* [Work to complete] Using the entries that follow, report how many lines contain the word "remote". Only the number is wanted.

* [Data records]
BEGIN
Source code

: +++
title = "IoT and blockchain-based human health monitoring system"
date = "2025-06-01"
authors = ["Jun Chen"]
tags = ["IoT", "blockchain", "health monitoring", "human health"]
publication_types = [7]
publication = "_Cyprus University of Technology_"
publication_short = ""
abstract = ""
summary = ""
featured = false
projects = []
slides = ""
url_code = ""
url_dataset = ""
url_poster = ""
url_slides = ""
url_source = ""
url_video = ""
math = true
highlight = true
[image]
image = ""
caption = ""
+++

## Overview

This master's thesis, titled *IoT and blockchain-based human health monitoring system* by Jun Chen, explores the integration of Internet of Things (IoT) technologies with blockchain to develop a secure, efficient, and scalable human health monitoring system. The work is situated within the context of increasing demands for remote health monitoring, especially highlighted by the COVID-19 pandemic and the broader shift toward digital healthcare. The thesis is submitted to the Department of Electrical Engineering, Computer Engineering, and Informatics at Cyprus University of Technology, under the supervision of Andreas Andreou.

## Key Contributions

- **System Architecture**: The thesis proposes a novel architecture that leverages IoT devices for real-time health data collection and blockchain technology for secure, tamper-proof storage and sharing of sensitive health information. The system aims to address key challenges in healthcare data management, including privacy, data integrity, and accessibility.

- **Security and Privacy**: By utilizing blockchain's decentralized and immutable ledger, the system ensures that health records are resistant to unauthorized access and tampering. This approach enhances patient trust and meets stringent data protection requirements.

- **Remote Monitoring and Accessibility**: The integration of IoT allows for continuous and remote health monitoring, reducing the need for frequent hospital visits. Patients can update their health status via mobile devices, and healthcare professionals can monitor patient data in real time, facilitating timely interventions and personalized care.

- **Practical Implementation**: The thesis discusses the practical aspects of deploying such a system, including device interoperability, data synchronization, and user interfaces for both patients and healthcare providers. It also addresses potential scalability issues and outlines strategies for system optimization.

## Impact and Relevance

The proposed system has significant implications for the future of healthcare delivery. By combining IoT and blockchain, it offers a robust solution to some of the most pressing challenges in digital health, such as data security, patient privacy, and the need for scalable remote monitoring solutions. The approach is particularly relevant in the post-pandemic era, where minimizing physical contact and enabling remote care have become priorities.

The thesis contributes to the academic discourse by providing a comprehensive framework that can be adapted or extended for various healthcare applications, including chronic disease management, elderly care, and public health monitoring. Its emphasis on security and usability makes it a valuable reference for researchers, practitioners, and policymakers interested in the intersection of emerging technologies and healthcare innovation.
END
* [Answer for this exercise] 3